● Extracted data:
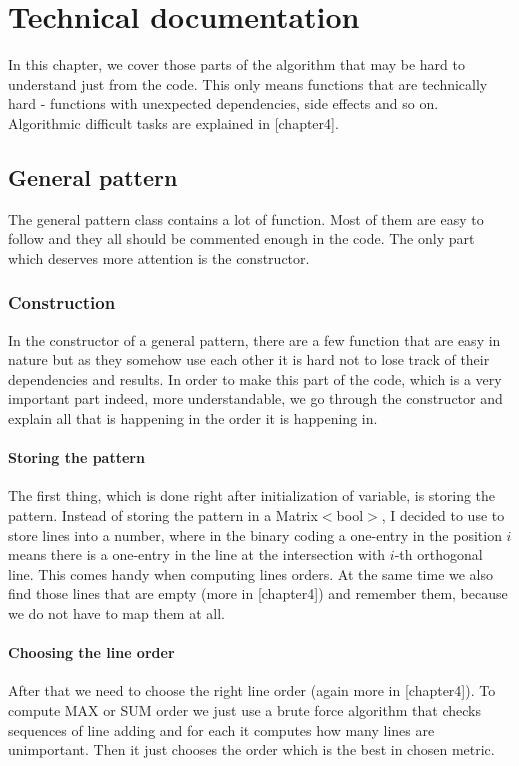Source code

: \chapter{Technical documentation}
In this chapter, we cover those parts of the algorithm that may be hard to understand just from the code. This only means functions that are technically hard - functions with unexpected dependencies, side effects and so on. Algorithmic difficult tasks are explained in [chapter4].

\section{General pattern}
The general pattern class contains a lot of function. Most of them are easy to follow and they all should be commented enough in the code. The only part which deserves more attention is the constructor.

\subsection{Construction}
In the constructor of a general pattern, there are a few function that are easy in nature but as they somehow use each other it is hard not to lose track of their dependencies and results. In order to make this part of the code, which is a very important part indeed, more understandable, we go through the constructor and explain all that is happening in the order it is happening in.

\subsubsection{Storing the pattern}
The first thing, which is done right after initialization of variable, is storing the pattern. Instead of storing the pattern in a Matrix$<$bool$>$, I decided to use to store lines into a number, where in the binary coding a one-entry in the position $i$ means there is a one-entry in the line at the intersection with $i$-th orthogonal line. This comes handy when computing lines orders. At the same time we also find those lines that are empty (more in [chapter4]) and remember them, because we do not have to map them at all.

\subsubsection{Choosing the line order}
After that we need to choose the right line order (again more in [chapter4]). To compute MAX or SUM order we just use a brute force algorithm that checks sequences of line adding and for each it computes how many lines are unimportant. Then it just chooses the order which is the best in chosen metric.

● Your task: Could you copy each line from the listing that has the word "lines" in it?

● Solution to this task:
The first thing, which is done right after initialization of variable, is storing the pattern. Instead of storing the pattern in a Matrix$<$bool$>$, I decided to use to store lines into a number, where in the binary coding a one-entry in the position $i$ means there is a one-entry in the line at the intersection with $i$-th orthogonal line. This comes handy when computing lines orders. At the same time we also find those lines that are empty (more in [chapter4]) and remember them, because we do not have to map them at all.
After that we need to choose the right line order (again more in [chapter4]). To compute MAX or SUM order we just use a brute force algorithm that checks sequences of line adding and for each it computes how many lines are unimportant. Then it just chooses the order which is the best in chosen metric.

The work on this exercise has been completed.